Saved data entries
◇ ◇ ◇ ◇ ◇

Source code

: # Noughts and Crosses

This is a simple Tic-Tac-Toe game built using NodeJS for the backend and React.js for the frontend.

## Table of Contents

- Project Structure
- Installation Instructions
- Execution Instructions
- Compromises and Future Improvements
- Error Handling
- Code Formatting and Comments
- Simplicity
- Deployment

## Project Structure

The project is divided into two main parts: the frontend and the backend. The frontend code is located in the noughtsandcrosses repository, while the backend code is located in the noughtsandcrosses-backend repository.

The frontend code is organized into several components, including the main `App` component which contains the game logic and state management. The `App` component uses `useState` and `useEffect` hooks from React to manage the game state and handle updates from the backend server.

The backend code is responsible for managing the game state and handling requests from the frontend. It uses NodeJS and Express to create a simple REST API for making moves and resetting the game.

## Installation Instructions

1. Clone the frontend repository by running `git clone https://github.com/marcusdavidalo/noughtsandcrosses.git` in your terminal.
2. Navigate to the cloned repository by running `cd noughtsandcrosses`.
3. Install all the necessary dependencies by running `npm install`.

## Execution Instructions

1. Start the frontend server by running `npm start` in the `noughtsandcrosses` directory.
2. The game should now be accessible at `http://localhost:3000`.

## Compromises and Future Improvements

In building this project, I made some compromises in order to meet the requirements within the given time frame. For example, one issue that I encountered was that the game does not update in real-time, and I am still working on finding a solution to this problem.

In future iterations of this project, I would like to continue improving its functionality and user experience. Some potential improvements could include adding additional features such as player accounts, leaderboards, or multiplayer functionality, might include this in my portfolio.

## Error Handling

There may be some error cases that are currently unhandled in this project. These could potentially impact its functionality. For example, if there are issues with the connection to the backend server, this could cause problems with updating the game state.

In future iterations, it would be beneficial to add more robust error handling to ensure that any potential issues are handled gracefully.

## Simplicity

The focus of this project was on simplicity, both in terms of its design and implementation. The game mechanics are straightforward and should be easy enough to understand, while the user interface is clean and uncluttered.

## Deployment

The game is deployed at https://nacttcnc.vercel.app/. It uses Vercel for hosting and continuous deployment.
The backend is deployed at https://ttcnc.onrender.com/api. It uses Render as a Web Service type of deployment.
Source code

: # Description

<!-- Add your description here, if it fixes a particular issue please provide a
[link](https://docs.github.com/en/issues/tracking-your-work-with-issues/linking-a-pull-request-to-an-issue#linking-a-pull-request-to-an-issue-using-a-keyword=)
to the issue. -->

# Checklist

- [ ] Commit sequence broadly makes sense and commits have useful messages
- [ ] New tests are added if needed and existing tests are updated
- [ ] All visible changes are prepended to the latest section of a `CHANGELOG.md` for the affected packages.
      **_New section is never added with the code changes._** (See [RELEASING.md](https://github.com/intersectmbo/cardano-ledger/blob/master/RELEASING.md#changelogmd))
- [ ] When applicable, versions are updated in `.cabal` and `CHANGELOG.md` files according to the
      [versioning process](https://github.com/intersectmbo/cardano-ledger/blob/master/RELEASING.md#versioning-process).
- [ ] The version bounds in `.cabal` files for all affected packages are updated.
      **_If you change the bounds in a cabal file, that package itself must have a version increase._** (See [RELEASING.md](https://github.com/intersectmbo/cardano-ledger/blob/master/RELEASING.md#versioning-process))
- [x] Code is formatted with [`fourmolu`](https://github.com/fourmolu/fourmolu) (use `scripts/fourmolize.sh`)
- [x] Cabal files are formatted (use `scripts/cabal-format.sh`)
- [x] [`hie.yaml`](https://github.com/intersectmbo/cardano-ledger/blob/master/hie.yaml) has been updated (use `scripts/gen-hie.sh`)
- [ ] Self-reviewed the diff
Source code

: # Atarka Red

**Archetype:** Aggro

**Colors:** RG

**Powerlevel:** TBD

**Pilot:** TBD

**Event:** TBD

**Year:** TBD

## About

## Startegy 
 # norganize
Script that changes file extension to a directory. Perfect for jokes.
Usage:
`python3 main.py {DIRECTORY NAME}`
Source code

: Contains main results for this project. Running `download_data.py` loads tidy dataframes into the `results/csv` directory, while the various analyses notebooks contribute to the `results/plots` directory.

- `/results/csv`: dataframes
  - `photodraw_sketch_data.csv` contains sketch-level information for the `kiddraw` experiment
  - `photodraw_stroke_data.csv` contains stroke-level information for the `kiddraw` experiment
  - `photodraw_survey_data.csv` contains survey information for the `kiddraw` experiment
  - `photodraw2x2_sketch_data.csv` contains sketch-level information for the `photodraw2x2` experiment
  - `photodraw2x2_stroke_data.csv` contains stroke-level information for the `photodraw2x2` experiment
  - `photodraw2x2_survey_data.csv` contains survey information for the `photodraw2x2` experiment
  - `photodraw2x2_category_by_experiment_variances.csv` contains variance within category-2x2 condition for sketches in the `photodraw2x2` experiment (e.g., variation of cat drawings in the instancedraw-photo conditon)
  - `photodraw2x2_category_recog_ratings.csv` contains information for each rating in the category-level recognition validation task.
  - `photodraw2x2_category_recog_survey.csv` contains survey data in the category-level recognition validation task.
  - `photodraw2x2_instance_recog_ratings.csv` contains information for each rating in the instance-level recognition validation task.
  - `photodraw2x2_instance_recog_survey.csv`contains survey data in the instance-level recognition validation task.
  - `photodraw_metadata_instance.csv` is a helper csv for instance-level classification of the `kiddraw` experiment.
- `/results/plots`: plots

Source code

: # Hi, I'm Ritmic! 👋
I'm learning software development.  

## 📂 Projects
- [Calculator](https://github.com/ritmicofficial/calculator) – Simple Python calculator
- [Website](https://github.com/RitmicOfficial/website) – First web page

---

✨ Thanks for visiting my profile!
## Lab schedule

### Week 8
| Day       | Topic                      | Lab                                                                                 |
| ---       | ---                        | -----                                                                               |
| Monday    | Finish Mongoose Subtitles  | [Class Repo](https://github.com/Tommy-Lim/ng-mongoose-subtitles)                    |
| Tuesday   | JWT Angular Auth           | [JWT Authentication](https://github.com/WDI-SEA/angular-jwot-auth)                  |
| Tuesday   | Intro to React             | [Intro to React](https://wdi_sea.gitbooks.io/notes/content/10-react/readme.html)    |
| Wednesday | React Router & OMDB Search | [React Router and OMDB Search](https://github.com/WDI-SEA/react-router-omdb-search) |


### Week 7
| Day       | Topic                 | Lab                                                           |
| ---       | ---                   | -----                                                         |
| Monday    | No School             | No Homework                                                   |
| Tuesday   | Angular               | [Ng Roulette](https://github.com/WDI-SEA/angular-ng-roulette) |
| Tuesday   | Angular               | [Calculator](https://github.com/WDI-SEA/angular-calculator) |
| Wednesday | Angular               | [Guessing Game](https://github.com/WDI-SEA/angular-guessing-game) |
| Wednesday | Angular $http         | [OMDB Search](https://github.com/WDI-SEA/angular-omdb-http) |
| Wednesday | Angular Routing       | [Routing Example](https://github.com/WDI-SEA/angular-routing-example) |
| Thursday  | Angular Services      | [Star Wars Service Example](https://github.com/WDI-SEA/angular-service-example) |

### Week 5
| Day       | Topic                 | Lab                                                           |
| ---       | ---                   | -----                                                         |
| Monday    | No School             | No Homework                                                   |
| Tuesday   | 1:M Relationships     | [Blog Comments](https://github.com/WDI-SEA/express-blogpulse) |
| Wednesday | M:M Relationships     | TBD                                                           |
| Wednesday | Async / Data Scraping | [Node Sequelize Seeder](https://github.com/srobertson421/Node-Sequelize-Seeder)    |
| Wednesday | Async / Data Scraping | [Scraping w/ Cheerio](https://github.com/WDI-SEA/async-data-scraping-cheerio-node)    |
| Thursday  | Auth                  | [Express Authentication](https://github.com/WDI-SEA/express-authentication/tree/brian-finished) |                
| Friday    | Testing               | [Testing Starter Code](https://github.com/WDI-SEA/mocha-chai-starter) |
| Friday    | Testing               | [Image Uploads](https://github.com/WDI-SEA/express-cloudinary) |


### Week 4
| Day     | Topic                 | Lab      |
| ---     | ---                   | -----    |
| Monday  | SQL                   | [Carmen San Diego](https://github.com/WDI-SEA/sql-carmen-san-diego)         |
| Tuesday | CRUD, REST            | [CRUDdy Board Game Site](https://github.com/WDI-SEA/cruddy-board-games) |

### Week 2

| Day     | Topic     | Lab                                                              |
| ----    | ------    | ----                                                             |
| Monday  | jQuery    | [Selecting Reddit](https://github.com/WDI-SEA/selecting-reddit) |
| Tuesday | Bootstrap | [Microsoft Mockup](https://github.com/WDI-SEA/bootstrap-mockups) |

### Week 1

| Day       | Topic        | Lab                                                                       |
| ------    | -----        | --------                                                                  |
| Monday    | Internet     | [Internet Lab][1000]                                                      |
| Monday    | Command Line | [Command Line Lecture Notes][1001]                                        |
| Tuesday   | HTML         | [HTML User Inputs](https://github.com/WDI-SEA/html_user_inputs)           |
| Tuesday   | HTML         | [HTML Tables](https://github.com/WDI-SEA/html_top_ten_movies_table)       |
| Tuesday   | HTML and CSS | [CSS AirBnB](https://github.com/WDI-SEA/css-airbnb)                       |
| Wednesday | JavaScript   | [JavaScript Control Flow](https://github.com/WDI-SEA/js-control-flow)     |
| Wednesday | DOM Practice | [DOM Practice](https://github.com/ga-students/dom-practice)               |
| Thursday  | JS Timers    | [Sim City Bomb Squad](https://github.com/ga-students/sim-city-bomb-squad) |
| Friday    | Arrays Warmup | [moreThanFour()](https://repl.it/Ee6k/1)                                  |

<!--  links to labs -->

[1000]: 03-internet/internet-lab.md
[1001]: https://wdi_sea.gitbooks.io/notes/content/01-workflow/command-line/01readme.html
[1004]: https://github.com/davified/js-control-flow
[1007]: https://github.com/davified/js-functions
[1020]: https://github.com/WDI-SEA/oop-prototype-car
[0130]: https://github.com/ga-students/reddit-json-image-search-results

◇ ◇ ◇ ◇ ◇

→ What is expected
From the entries above, give again exactly the lines running from the line with "The game is" to the line with "- [ ] All visible"; include both of those lines.

→ Output
The game is deployed at https://nacttcnc.vercel.app/. It uses Vercel for hosting and continuous deployment.
The backend is deployed at https://ttcnc.onrender.com/api. It uses Render as a Web Service type of deployment.
Source code

: # Description

<!-- Add your description here, if it fixes a particular issue please provide a
[link](https://docs.github.com/en/issues/tracking-your-work-with-issues/linking-a-pull-request-to-an-issue#linking-a-pull-request-to-an-issue-using-a-keyword=)
to the issue. -->

# Checklist

- [ ] Commit sequence broadly makes sense and commits have useful messages
- [ ] New tests are added if needed and existing tests are updated
- [ ] All visible changes are prepended to the latest section of a `CHANGELOG.md` for the affected packages.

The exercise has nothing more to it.